Across Wall Street, with takeovers, LBOs, S&Ls, over-the-counter derivatives, high-tech stocks, telecoms, subprime mortgages, and of course mortgage securitization, innovation was too often accompanied by abuse. I felt obliged to capture it — mostly to capture the people — in a new book whose title, Age of Greed: The Triumph of Finance and the Decline of America, 1970 to the Present, sums up what I witnessed.
The big lesson from the book is that history could have turned out differently. Now we have a chance to get finance to do what it should, but it is not obvious we are about to do so. The Dodd-Frank Act has its good points, but it will not be adequately implemented. Many in Congress are already trying to eliminate the new regulations. Bubbles will arise again; there may already be one in social-media companies.

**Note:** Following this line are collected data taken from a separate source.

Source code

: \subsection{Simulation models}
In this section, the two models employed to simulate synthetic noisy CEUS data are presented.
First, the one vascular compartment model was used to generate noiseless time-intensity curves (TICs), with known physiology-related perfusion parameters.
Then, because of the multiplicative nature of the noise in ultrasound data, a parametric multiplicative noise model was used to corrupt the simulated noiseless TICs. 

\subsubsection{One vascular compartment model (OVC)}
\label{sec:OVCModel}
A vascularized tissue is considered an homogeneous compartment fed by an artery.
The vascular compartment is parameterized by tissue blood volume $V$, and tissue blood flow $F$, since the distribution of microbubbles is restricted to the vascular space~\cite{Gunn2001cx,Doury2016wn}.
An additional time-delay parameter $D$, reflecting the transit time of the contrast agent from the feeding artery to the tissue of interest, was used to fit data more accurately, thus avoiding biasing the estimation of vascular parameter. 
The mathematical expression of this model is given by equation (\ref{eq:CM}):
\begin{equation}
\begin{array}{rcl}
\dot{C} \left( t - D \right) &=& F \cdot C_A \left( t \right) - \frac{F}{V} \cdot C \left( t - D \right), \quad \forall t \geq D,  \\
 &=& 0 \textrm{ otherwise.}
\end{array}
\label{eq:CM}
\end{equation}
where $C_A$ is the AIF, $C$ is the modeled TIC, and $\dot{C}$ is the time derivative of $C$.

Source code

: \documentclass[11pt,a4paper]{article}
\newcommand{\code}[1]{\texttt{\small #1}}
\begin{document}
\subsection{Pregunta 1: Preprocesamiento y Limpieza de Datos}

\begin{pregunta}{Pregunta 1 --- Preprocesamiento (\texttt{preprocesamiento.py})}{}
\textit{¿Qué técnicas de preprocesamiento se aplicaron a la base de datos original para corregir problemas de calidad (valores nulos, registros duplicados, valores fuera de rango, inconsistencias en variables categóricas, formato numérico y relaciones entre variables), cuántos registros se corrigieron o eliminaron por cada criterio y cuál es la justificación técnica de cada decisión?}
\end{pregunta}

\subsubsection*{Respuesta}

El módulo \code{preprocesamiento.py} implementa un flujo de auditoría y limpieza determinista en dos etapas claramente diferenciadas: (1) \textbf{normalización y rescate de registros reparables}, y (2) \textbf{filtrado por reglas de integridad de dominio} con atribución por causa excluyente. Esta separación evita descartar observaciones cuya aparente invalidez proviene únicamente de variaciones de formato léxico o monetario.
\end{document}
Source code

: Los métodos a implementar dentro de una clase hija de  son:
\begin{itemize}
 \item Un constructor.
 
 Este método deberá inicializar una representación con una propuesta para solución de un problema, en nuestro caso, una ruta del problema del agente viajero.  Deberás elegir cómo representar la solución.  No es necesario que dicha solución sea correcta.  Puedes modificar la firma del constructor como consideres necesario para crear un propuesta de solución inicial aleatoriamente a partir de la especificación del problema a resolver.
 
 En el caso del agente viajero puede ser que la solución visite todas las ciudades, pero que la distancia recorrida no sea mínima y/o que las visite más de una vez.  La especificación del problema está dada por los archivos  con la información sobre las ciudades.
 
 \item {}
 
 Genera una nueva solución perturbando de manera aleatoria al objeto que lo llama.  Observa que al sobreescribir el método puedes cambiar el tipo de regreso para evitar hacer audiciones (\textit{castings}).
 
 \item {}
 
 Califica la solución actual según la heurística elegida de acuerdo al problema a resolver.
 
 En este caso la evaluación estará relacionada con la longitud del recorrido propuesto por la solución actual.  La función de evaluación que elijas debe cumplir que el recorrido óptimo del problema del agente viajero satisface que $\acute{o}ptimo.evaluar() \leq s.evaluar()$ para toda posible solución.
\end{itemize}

For decades, America’s capital went into bad real estate, inflated LBOs, securitization, high-tech fantasies, and inflated housing prices. For lack of productive investment, private and public (infrastructure, education), the foundation of the U.S. economy has been gravely weakened. Finance was not working because it was not adequately regulated. In the end, it is not a story of economics but of people.
— Jeff Madrick (MBA ’71), the editor of Challenge magazine, is a frequent contributor and commentator on business and economic issues in a variety of print and broadcast media. His new book, Age of Greed (Knopf), is out this month.